IMF: Nigeria’s High Rate of Inflation; A Result of Delay in Policy Adjustment.

imf-cuts-nigeria-growth-forecast-again-amid-oil-slump

The International Monetary Fund, (IMF) under the leadership of Christine Lagarde, has accrued the double digit inflation rate in Nigeria to the challenges around foreign exchange market.

In a policy paper released at the weekend on Macro economic developments and prospects in low-income developing countries, the IMF had further attributed Nigeria’s economic challenges to delay in policy adjustment.

The IMF is of the believe that efforts of the Central Bank of Nigeria to defend the Naira by forex rationing, have gradually crumbled. This has resulted into the country’s present recession.

It would be recalled that the IMF boss, Christian Lagarde, in April, 2016, advised the Federal Government of Nigeria to make attempt to devalue the Naira to allow for a flexible exchange rate.

In her speech, back in 2016, She had described Nigeria as a great country with huge potential, but decried the current economic situation.

“Nigeria has very strong resourceful and great people. The
right policy mix is needed, which include, in our view, flexible exchange rate,” she said.
“Nigeria is one of those countries where there’s huge potential, fantastic youth but also a very alarming economic situation. It is heavily dependent on the oil resources.
“Both in terms of fiscal revenue and exports. As a result of that, we have gone public and actually gone to the senate of Nigeria to explain our views, we believe that a more flexible exchange rate is in the interest of the Nigerian population.
“If that doesn’t happen, we would continue to see the dual exchange rate. And putting in place a list of (those) product and services that are forbidden in Nigeria for import purposes cannot be a substitute to a more flexible exchange rate.”
“We are not suggesting that flexible exchange rate is the
panacea in all cases, but in this particular instance, we believe that it would help,” she said.

“I know it is going to be difficult, and we very much hope that the Nigerian government under the leadership of President Buhari will be able to distinguish the value of moving in that direction, rather than causing the circumstances that can precipitate, a much more difficult
decision making process at some stage.”

The Buhari led government, however, ignored the call insisting to allow the market free flow decide.

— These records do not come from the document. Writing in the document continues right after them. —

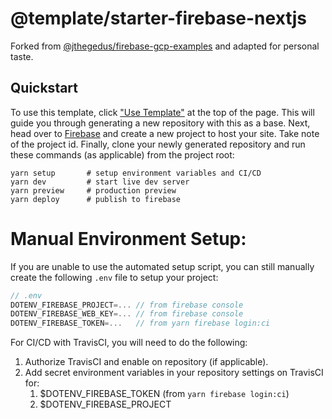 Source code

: # @template/starter-firebase-nextjs

Forked from [@jthegedus/firebase-gcp-examples](https://github.com/jthegedus/firebase-gcp-examples/tree/master/functions-nextjs) and adapted for personal taste.

## Quickstart

To use this template, click ["Use Template"](https://github.com/rioam2/starter-firebase-nextjs/generate) at the top of the page. This will guide you through generating a new repository with this as a base. Next, head over to [Firebase](https://console.firebase.google.com) and create a new project to host your site. Take note of the project id. Finally, clone your newly generated repository and run these commands (as applicable) from the project root:

```shell
yarn setup       # setup environment variables and CI/CD
yarn dev         # start live dev server
yarn preview     # production preview
yarn deploy      # publish to firebase
```

# Manual Environment Setup:

If you are unable to use the automated setup script, you can still manually create the following `.env` file to setup your project:

```js
// .env
DOTENV_FIREBASE_PROJECT=... // from firebase console
DOTENV_FIREBASE_WEB_KEY=... // from firebase console
DOTENV_FIREBASE_TOKEN=...   // from yarn firebase login:ci
```

For CI/CD with TravisCI, you will need to do the following:

1. Authorize TravisCI and enable on repository (if applicable).
2. Add secret environment variables in your repository settings on TravisCI for:
   1. $DOTENV_FIREBASE_TOKEN (from `yarn firebase login:ci`)
   2. $DOTENV_FIREBASE_PROJECT
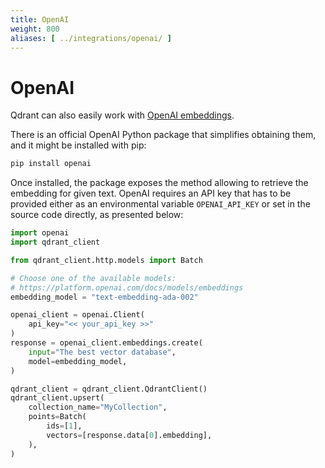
 ```yaml
---
title: OpenAI
weight: 800
aliases: [ ../integrations/openai/ ]
---
```


# OpenAI

Qdrant can also easily work with [OpenAI embeddings](https://platform.openai.com/docs/guides/embeddings/embeddings). 

There is an official OpenAI Python package that simplifies obtaining them, and it might be installed with pip:

```bash
pip install openai
```

Once installed, the package exposes the method allowing to retrieve the embedding for given text. OpenAI requires an API key that has to be provided either as an environmental variable `OPENAI_API_KEY` or set in the source code directly, as presented below:

```python
import openai
import qdrant_client

from qdrant_client.http.models import Batch

# Choose one of the available models:
# https://platform.openai.com/docs/models/embeddings
embedding_model = "text-embedding-ada-002"

openai_client = openai.Client(
    api_key="<< your_api_key >>"
)
response = openai_client.embeddings.create(
    input="The best vector database",
    model=embedding_model,
)

qdrant_client = qdrant_client.QdrantClient()
qdrant_client.upsert(
    collection_name="MyCollection",
    points=Batch(
        ids=[1],
        vectors=[response.data[0].embedding],
    ),
)
```

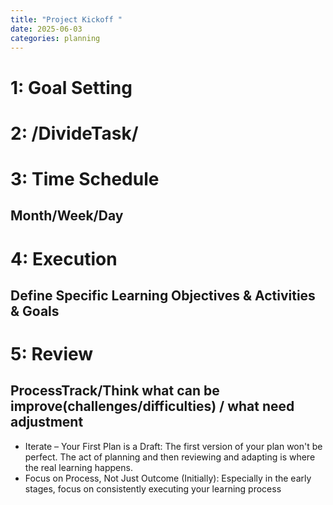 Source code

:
 ```yaml
---
title: "Project Kickoff "
date: 2025-06-03
categories: planning
---
```


# 1: Goal Setting
# 2: /DivideTask/
# 3: Time Schedule
## Month/Week/Day
# 4: Execution
## Define Specific Learning Objectives & Activities & Goals
# 5: Review
## ProcessTrack/Think what can be improve(challenges/difficulties) / what need adjustment

- Iterate – Your First Plan is a Draft: The first version of your plan won't be perfect. The act of planning and then reviewing and adapting is where the real learning happens.
- Focus on Process, Not Just Outcome (Initially): Especially in the early stages, focus on consistently executing your learning process  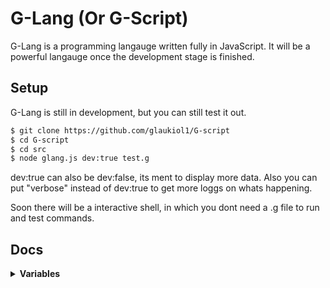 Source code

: # G-Lang (Or G-Script)

G-Lang is a programming langauge written fully in JavaScript. It will be a powerful langauge once the development stage is finished.

## Setup

G-Lang is still in development, but you can still test it out.

```sh
$ git clone https://github.com/glaukiol1/G-script
$ cd G-script
$ cd src
$ node glang.js dev:true test.g
```
dev:true can also be dev:false, its ment to display more data. Also you can put "verbose" instead of dev:true to get more loggs on whats happening.

Soon there will be a interactive shell, in which you dont need a .g file to run and test commands.

## Docs

<details>
  <summary><b>Variables</b></summary>
  <br>
  
  A variable is a method of storage, you can store data in a variable, and later access it. There are two types of variables, *constant* ones and *non-constant* ones.
  
  - Constant Variables are variables that cant be changed, after they are defined their value will stay the same, and never change.
  - Non-constant Varivales on the other hand, they can be redefined at any time!
  
  ```js
  var hello = "Hello!" // This is a Non-constant variable
  const hello = "Hello!" // This is a constant variable
  ```
  
  You can access the variables by the variable name, like so, `hello`.
  
  To redefine a variable, run,
  ```js
  var hello = "Hello 2!"
  ```
  
</details>

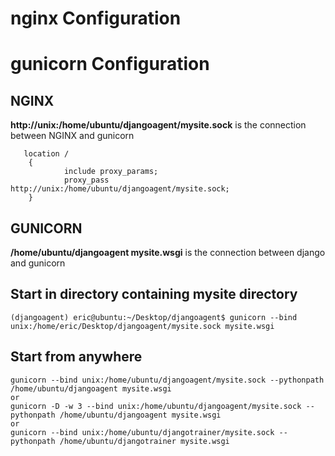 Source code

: # nginx Configuration


# gunicorn Configuration

## NGINX

**http://unix:/home/ubuntu/djangoagent/mysite.sock** is the connection between NGINX and gunicorn

```
   location / 
    {
            include proxy_params;
            proxy_pass http://unix:/home/ubuntu/djangoagent/mysite.sock;
    }
```

## GUNICORN

**/home/ubuntu/djangoagent mysite.wsgi** is the connection between django and gunicorn


## Start in directory containing mysite directory

```
(djangoagent) eric@ubuntu:~/Desktop/djangoagent$ gunicorn --bind unix:/home/eric/Desktop/djangoagent/mysite.sock mysite.wsgi
```

## Start from anywhere 

```
gunicorn --bind unix:/home/ubuntu/djangoagent/mysite.sock --pythonpath /home/ubuntu/djangoagent mysite.wsgi
or
gunicorn -D -w 3 --bind unix:/home/ubuntu/djangoagent/mysite.sock --pythonpath /home/ubuntu/djangoagent mysite.wsgi
or
gunicorn --bind unix:/home/ubuntu/djangotrainer/mysite.sock --pythonpath /home/ubuntu/djangotrainer mysite.wsgi
```






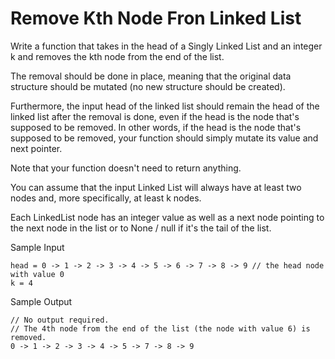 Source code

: # Remove Kth Node Fron Linked List

Write a function that takes in the head of a Singly Linked List and an integer k and removes the kth node from the end of the list.

The removal should be done in place, meaning that the original data structure should be mutated (no new structure should be created).

Furthermore, the input head of the linked list should remain the head of the linked list after the removal is done, even if the head is the node that's supposed to be removed. In other words, if the head is the node that's supposed to be removed, your function should simply mutate its value and next pointer.

Note that your function doesn't need to return anything.

You can assume that the input Linked List will always have at least two nodes and, more specifically, at least k nodes.

Each LinkedList node has an integer value as well as a next node pointing to the next node in the list or to None / null if it's the tail of the list.

Sample Input

```
head = 0 -> 1 -> 2 -> 3 -> 4 -> 5 -> 6 -> 7 -> 8 -> 9 // the head node with value 0
k = 4
```

Sample Output

```
// No output required.
// The 4th node from the end of the list (the node with value 6) is removed.
0 -> 1 -> 2 -> 3 -> 4 -> 5 -> 7 -> 8 -> 9
```

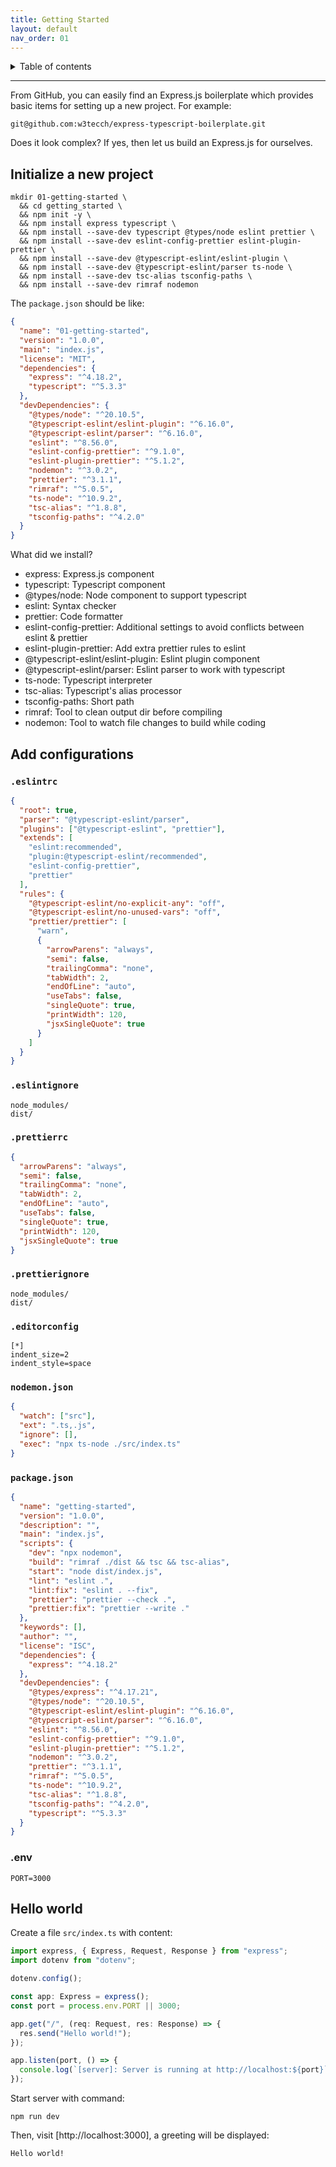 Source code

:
 ```yaml
---
title: Getting Started
layout: default
nav_order: 01
---
```


<!-- markdownlint-disable MD033 -->
<details closed markdown="block">
  <summary>
    Table of contents
  </summary>
  {: .text-delta }
- TOC
{:toc}
</details>

---

From GitHub, you can easily find an Express.js boilerplate which provides basic
items for setting up a new project. For example:

```text
git@github.com:w3tecch/express-typescript-boilerplate.git
```

Does it look complex? If yes, then let us build an Express.js for ourselves.

## Initialize a new project

```shell
mkdir 01-getting-started \
  && cd getting_started \
  && npm init -y \
  && npm install express typescript \
  && npm install --save-dev typescript @types/node eslint prettier \
  && npm install --save-dev eslint-config-prettier eslint-plugin-prettier \
  && npm install --save-dev @typescript-eslint/eslint-plugin \
  && npm install --save-dev @typescript-eslint/parser ts-node \
  && npm install --save-dev tsc-alias tsconfig-paths \
  && npm install --save-dev rimraf nodemon
```

The `package.json` should be like:

```json
{
  "name": "01-getting-started",
  "version": "1.0.0",
  "main": "index.js",
  "license": "MIT",
  "dependencies": {
    "express": "^4.18.2",
    "typescript": "^5.3.3"
  },
  "devDependencies": {
    "@types/node": "^20.10.5",
    "@typescript-eslint/eslint-plugin": "^6.16.0",
    "@typescript-eslint/parser": "^6.16.0",
    "eslint": "^8.56.0",
    "eslint-config-prettier": "^9.1.0",
    "eslint-plugin-prettier": "^5.1.2",
    "nodemon": "^3.0.2",
    "prettier": "^3.1.1",
    "rimraf": "^5.0.5",
    "ts-node": "^10.9.2",
    "tsc-alias": "^1.8.8",
    "tsconfig-paths": "^4.2.0"
  }
}
```

What did we install?

- express: Express.js component
- typescript: Typescript component
- @types/node: Node component to support typescript
- eslint: Syntax checker
- prettier: Code formatter
- eslint-config-prettier: Additional settings to avoid conflicts between eslint
  & prettier
- eslint-plugin-prettier: Add extra prettier rules to eslint
- @typescript-eslint/eslint-plugin: Eslint plugin component
- @typescript-eslint/parser: Eslint parser to work with typescript
- ts-node: Typescript interpreter
- tsc-alias: Typescript's alias processor
- tsconfig-paths: Short path
- rimraf: Tool to clean output dir before compiling
- nodemon: Tool to watch file changes to build while coding

## Add configurations

### `.eslintrc`

```json
{
  "root": true,
  "parser": "@typescript-eslint/parser",
  "plugins": ["@typescript-eslint", "prettier"],
  "extends": [
    "eslint:recommended",
    "plugin:@typescript-eslint/recommended",
    "eslint-config-prettier",
    "prettier"
  ],
  "rules": {
    "@typescript-eslint/no-explicit-any": "off",
    "@typescript-eslint/no-unused-vars": "off",
    "prettier/prettier": [
      "warn",
      {
        "arrowParens": "always",
        "semi": false,
        "trailingComma": "none",
        "tabWidth": 2,
        "endOfLine": "auto",
        "useTabs": false,
        "singleQuote": true,
        "printWidth": 120,
        "jsxSingleQuote": true
      }
    ]
  }
}
```

### `.eslintignore`

```ignore
node_modules/
dist/
```

### `.prettierrc`

```json
{
  "arrowParens": "always",
  "semi": false,
  "trailingComma": "none",
  "tabWidth": 2,
  "endOfLine": "auto",
  "useTabs": false,
  "singleQuote": true,
  "printWidth": 120,
  "jsxSingleQuote": true
}
```

### `.prettierignore`

```ignore
node_modules/
dist/
```

### `.editorconfig`

```text
[*]
indent_size=2
indent_style=space
```

### `nodemon.json`

```json
{
  "watch": ["src"],
  "ext": ".ts,.js",
  "ignore": [],
  "exec": "npx ts-node ./src/index.ts"
}
```

### `package.json`

```json
{
  "name": "getting-started",
  "version": "1.0.0",
  "description": "",
  "main": "index.js",
  "scripts": {
    "dev": "npx nodemon",
    "build": "rimraf ./dist && tsc && tsc-alias",
    "start": "node dist/index.js",
    "lint": "eslint .",
    "lint:fix": "eslint . --fix",
    "prettier": "prettier --check .",
    "prettier:fix": "prettier --write ."
  },
  "keywords": [],
  "author": "",
  "license": "ISC",
  "dependencies": {
    "express": "^4.18.2"
  },
  "devDependencies": {
    "@types/express": "^4.17.21",
    "@types/node": "^20.10.5",
    "@typescript-eslint/eslint-plugin": "^6.16.0",
    "@typescript-eslint/parser": "^6.16.0",
    "eslint": "^8.56.0",
    "eslint-config-prettier": "^9.1.0",
    "eslint-plugin-prettier": "^5.1.2",
    "nodemon": "^3.0.2",
    "prettier": "^3.1.1",
    "rimraf": "^5.0.5",
    "ts-node": "^10.9.2",
    "tsc-alias": "^1.8.8",
    "tsconfig-paths": "^4.2.0",
    "typescript": "^5.3.3"
  }
}
```

### .env

```properties
PORT=3000
```

## Hello world

Create a file `src/index.ts` with content:

```typescript
import express, { Express, Request, Response } from "express";
import dotenv from "dotenv";

dotenv.config();

const app: Express = express();
const port = process.env.PORT || 3000;

app.get("/", (req: Request, res: Response) => {
  res.send("Hello world!");
});

app.listen(port, () => {
  console.log(`[server]: Server is running at http://localhost:${port}`);
});
```

Start server with command:

```shell
npm run dev
```

Then, visit [http://localhost:3000], a greeting will be displayed:

```text
Hello world!
```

Lately, data from the National Bureau of Statistics, shows that Nigeria’s headline inflation has risen to 18.55 per cent which seems to be its highest in more than 11 years.

On the other hand, as mesmerizing as the IMF claims may seem, some African economists still have reserved views. The claim that IMF’s interference (or reforms as the case may be) is not always giving the governments sovereign rights to act effectively has they would want to (neo-colonialism). The effect amounts to cut backs in effective delivery to the people, reduces trade barriers and turning Africa economies into sources of cheap raw materials and labour for multinational corporations. The results have been a decline in average incomes, worsening conditions of poverty and under development, and an increase in Africa’s foreign debt profile.

To be or not to be, IMF has once again tipped on a reform. What do you think about it this time?